--- Requirement ---
An exact transcription of all the data is required, with every image removed.

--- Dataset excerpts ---
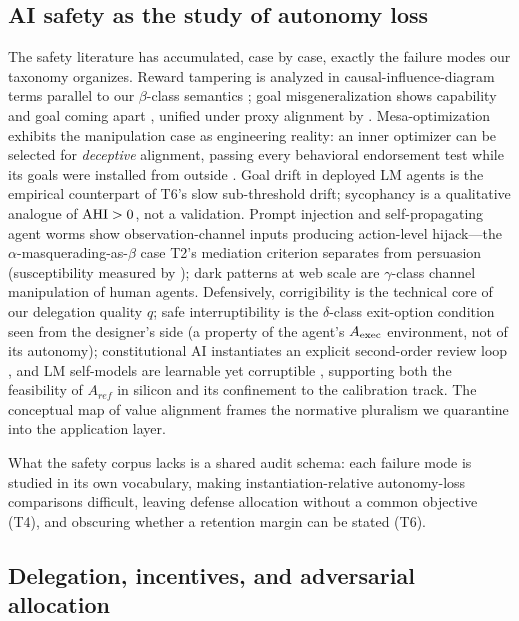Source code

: \subsection{AI safety as the study of autonomy loss}\label{rw:safety}

The safety literature has accumulated, case by case, exactly the failure
modes our taxonomy organizes. Reward tampering is analyzed in
causal-influence-diagram terms parallel to our $\beta$-class semantics
\citep{amodei2016,pan2022,everitt2021}; goal misgeneralization shows capability
and goal coming apart \citep{langosco2022,shah2022}, unified under proxy
alignment by \citet{ngo2022}. Mesa-optimization exhibits the manipulation case
as engineering reality: an inner optimizer can be selected for \emph{deceptive}
alignment, passing every behavioral endorsement test while its goals were
installed from outside \citep{hubinger2019}. Goal drift in deployed LM agents
\citep{arike2025} is the empirical counterpart of T6's slow sub-threshold
drift; sycophancy \citep{sharma2023} is a qualitative analogue of $\mathrm{AHI}>0$,
not a validation. Prompt injection \citep{greshake2023} and self-propagating
agent worms \citep{cohen2024} show observation-channel inputs producing
action-level hijack---the $\alpha$-masquerading-as-$\beta$ case T2's mediation
criterion separates from persuasion (susceptibility measured by
\citealp{andriushchenko2024}); dark patterns at web scale \citep{nouwens2020}
are $\gamma$-class channel manipulation of human agents. Defensively,
corrigibility \citep{soares2015} is the technical core of our delegation
quality $q$; safe interruptibility \citep{orseau2016} is the $\delta$-class
exit-option condition seen from the designer's side (a property of the
agent's $A_{\mathrm{exec}}$ environment, not of its autonomy); constitutional AI
instantiates an explicit second-order review loop \citep{bai2022}, and LM
self-models are learnable yet corruptible \citep{binder2024}, supporting both
the feasibility of $A_{ref}$ in silicon and its confinement to the calibration
track. The conceptual map of value alignment \citep{gabriel2020} frames the
normative pluralism we quarantine into the application layer.

What the safety corpus lacks is a shared audit schema: each failure mode is
studied in its own vocabulary, making instantiation-relative autonomy-loss
comparisons difficult, leaving defense allocation without a common objective
(T4), and obscuring whether a retention margin can be stated (T6).

\subsection{Delegation, incentives, and adversarial allocation}\label{rw:delegation}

--- Output ---
Source code

: \subsection{AI safety as the study of autonomy loss}\label{rw:safety}

The safety literature has accumulated, case by case, exactly the failure
modes our taxonomy organizes. Reward tampering is analyzed in
causal-influence-diagram terms parallel to our $\beta$-class semantics
\citep{amodei2016,pan2022,everitt2021}; goal misgeneralization shows capability
and goal coming apart \citep{langosco2022,shah2022}, unified under proxy
alignment by \citet{ngo2022}. Mesa-optimization exhibits the manipulation case
as engineering reality: an inner optimizer can be selected for \emph{deceptive}
alignment, passing every behavioral endorsement test while its goals were
installed from outside \citep{hubinger2019}. Goal drift in deployed LM agents
\citep{arike2025} is the empirical counterpart of T6's slow sub-threshold
drift; sycophancy \citep{sharma2023} is a qualitative analogue of $\mathrm{AHI}>0$,
not a validation. Prompt injection \citep{greshake2023} and self-propagating
agent worms \citep{cohen2024} show observation-channel inputs producing
action-level hijack---the $\alpha$-masquerading-as-$\beta$ case T2's mediation
criterion separates from persuasion (susceptibility measured by
\citealp{andriushchenko2024}); dark patterns at web scale \citep{nouwens2020}
are $\gamma$-class channel manipulation of human agents. Defensively,
corrigibility \citep{soares2015} is the technical core of our delegation
quality $q$; safe interruptibility \citep{orseau2016} is the $\delta$-class
exit-option condition seen from the designer's side (a property of the
agent's $A_{\mathrm{exec}}$ environment, not of its autonomy); constitutional AI
instantiates an explicit second-order review loop \citep{bai2022}, and LM
self-models are learnable yet corruptible \citep{binder2024}, supporting both
the feasibility of $A_{ref}$ in silicon and its confinement to the calibration
track. The conceptual map of value alignment \citep{gabriel2020} frames the
normative pluralism we quarantine into the application layer.

What the safety corpus lacks is a shared audit schema: each failure mode is
studied in its own vocabulary, making instantiation-relative autonomy-loss
comparisons difficult, leaving defense allocation without a common objective
(T4), and obscuring whether a retention margin can be stated (T6).

\subsection{Delegation, incentives, and adversarial allocation}\label{rw:delegation}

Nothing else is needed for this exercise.